“But when Daniel learned that the law had been signed, he went home and knelt down as usual in his upstairs room, with its windows open toward Jerusalem. He prayed three times a day, just as he had always done, giving thanks to his God.” – Daniel 6:10.
At some point in our life, we long for a mentor: somebody who can widely mold and shape our thoughts and habits, and give us the insight we need to help us find our way through life. You may not have a mentor now but there are plenty of them in the Bible. Daniel is a great example of a mentor. His story is truly remarkable because he had an excellent spirit. “Then this Daniel became distinguished above all the other high officials and satraps, because an excellent spirit was in him. And the king planned to set him over the whole kingdom.” (Daniel 6:3 ESV)
But he also had courage. Daniel’s courage was not summoned in a moment of need: his courage was developed through a lifetime of small yet brave decisions. One of those decisions was choosing to pray when self-preservation would prompt a different action.
Daniel’s habits of prayer were known to the people around him since he practiced the habit of prayer in the open. There was no question of where Daniel’s allegiance centered. The king himself commented about the God whom Daniel continually served. “Then the king commanded, and Daniel was brought and cast into the den of lions. The king declared to Daniel, “May your God, whom you serve continually, deliver you!” (Daniel 6:16 ESV)
Spiritual habits can also be helpful disciplines—powerful practices to reorient our hearts to God in the midst of life’s chaos. Regular routines are helpful for keeping us centered on God. We often need a break from busyness, and quiet time with God helps us reconnect with Him as the source of our strength and encouragement.
Based on his spiritual foundation, Daniel was able to take a stand and maintain a steady commitment to the Lord. Daniel was a young man when he said in Daniel 1:8, “But Daniel was determined not to defile himself by eating the food and wine given to them by the king.” Other versions say, ” He made up his mind,” (NASB) “he resolved” (ESV), and” he purposed. “(KJV)
The purpose of engaging in and putting spiritual habits into practice is to become more like Jesus, to become holier, or even to become healthier. Those are all results, outcomes, and byproducts of spiritual habits. But the purpose for them, the reason we devote ourselves to these practices and develop these habits is much greater.

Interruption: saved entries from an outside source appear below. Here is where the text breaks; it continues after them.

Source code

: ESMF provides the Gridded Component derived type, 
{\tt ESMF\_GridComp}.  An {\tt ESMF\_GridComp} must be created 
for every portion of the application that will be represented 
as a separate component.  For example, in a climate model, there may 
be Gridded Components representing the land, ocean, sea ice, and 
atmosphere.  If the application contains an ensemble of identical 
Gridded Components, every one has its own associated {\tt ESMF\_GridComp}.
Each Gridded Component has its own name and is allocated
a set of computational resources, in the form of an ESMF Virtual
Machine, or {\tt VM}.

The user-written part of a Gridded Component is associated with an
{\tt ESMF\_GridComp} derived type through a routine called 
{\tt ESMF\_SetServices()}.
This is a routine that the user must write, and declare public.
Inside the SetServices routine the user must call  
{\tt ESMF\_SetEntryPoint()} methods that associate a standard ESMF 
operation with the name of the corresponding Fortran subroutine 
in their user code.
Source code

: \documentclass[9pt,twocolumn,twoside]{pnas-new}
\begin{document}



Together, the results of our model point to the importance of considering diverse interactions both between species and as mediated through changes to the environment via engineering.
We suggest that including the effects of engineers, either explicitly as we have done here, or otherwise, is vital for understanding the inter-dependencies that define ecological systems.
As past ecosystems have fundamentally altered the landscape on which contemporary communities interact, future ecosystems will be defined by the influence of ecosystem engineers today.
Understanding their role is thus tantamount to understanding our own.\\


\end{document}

The great end to the means is knowing Jesus Christ our Lord and Savior more and more each day and enjoying Him. It’s finding ourselves drawn deeper into the One in which we find our identity, belonging, and purpose. The true purpose, final joy, and end goal of each habit or discipline are so perfectly stated by the apostle Paul in Philippians 3:8 (NIV): “I consider everything a loss because of the surpassing worth of knowing Christ Jesus my Lord.”
- What is a habit you would like to break? What can you do to start breaking that habit this week?
- What are some spiritual habits you would like to start?